What you are asked to do = From the records, pick out and copy each line containing "with".

***** Source material *****

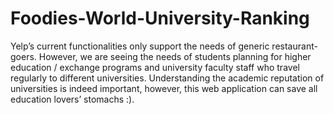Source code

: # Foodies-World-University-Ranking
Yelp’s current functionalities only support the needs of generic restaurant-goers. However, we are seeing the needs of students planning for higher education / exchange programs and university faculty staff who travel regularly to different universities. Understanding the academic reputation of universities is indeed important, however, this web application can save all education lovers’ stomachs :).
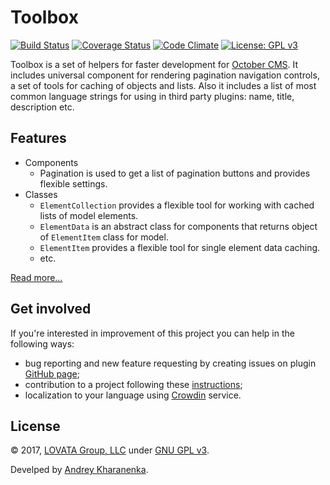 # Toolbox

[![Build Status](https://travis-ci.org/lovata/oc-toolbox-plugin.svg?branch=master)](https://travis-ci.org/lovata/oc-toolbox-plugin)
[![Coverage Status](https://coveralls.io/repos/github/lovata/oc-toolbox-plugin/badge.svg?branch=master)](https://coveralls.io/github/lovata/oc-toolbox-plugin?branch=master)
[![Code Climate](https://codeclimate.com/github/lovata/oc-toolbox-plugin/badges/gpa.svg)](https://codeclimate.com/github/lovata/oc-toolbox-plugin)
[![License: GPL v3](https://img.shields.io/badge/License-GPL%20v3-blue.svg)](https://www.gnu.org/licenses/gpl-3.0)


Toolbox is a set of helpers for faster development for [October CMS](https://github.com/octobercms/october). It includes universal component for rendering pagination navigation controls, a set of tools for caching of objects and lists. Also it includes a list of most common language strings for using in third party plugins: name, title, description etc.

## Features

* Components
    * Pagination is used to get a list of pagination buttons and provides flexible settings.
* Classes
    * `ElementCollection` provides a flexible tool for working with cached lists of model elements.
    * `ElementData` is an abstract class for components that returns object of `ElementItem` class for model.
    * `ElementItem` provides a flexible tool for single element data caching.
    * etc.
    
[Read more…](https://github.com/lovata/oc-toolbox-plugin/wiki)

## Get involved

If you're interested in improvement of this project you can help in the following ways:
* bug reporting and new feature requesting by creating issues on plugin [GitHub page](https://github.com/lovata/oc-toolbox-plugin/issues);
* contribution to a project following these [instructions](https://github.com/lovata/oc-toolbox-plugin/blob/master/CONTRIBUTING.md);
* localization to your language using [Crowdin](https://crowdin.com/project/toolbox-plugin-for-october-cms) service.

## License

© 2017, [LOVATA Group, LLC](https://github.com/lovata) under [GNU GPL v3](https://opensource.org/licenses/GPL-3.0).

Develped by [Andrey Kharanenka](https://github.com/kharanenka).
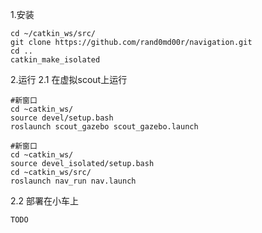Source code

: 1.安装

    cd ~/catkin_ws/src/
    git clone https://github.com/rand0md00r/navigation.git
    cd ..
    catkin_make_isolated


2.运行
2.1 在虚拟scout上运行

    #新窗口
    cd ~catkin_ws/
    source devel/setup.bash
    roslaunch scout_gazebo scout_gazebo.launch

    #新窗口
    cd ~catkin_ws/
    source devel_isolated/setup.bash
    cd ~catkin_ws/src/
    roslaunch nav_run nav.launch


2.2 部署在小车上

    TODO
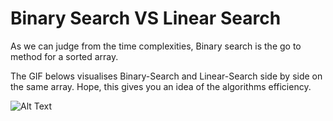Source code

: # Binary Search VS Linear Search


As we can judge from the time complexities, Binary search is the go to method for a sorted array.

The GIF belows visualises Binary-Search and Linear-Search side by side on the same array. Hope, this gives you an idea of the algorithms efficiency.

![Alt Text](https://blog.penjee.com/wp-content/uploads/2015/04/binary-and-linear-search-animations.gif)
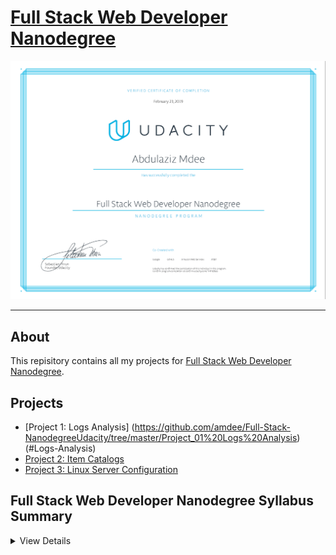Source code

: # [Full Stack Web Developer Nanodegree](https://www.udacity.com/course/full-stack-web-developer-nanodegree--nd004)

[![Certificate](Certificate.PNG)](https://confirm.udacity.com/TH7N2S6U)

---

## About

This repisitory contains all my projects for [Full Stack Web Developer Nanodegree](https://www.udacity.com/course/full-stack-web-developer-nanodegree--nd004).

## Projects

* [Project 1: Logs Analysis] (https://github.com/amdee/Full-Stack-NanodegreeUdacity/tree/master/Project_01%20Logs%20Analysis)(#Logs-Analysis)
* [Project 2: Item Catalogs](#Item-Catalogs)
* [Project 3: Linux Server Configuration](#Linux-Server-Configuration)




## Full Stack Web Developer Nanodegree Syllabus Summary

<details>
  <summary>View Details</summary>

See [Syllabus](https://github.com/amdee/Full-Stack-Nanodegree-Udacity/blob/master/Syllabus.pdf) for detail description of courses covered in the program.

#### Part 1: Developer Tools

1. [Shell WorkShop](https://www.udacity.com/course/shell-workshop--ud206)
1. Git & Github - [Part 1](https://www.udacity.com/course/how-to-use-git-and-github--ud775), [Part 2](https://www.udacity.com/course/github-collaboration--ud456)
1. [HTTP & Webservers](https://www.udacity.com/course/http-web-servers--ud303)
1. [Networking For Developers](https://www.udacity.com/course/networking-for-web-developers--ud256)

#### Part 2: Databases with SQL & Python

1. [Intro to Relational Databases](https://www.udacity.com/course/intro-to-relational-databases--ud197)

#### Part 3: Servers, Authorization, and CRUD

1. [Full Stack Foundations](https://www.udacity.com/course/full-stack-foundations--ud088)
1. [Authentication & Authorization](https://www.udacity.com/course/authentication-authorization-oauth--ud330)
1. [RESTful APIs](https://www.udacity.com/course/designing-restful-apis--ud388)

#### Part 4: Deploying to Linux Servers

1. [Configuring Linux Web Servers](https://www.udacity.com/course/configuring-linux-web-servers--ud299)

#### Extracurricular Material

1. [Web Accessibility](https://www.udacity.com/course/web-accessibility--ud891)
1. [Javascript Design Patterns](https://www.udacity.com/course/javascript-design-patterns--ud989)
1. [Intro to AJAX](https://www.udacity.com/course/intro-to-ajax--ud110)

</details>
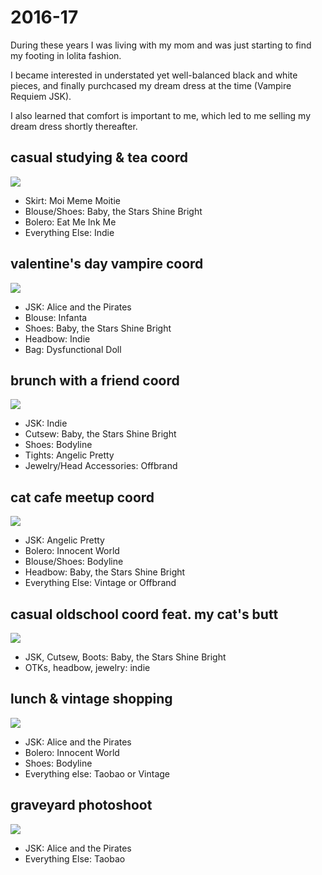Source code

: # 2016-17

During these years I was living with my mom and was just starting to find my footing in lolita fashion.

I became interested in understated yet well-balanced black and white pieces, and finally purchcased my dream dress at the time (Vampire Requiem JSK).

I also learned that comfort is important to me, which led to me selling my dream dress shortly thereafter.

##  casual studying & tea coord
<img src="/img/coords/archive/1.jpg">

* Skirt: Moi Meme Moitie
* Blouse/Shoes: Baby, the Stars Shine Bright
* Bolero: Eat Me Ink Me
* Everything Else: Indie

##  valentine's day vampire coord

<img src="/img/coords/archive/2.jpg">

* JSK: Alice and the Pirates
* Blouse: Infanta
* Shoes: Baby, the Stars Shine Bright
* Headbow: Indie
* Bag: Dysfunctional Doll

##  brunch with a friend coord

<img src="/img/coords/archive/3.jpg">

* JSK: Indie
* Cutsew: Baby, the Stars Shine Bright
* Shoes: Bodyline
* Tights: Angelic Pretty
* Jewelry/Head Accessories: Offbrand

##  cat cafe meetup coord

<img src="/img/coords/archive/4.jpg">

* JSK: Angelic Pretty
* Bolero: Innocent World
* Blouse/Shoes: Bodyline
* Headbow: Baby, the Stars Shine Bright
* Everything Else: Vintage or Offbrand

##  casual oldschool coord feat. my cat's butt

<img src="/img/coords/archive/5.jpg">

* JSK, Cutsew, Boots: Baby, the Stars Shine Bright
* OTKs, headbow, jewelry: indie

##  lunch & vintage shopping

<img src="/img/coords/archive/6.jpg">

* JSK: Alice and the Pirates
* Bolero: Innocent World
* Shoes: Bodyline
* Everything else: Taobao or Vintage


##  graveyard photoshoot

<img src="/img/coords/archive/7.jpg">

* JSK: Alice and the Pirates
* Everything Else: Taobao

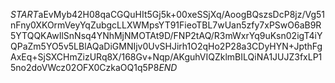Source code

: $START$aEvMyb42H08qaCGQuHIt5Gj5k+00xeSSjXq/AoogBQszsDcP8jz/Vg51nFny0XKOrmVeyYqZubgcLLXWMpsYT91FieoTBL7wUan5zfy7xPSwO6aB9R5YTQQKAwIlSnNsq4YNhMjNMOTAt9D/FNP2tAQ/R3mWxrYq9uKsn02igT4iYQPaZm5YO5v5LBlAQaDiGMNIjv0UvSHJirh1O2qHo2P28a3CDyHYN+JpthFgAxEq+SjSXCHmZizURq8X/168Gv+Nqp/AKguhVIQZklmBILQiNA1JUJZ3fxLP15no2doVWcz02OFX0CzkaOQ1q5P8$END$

*****

Exercise result =
    * `ElementCollection` provides a flexible tool for working with cached lists of model elements.
#### Part 2: Databases with SQL & Python
During these years I was living with my mom and was just starting to find my footing in lolita fashion.
##  brunch with a friend coord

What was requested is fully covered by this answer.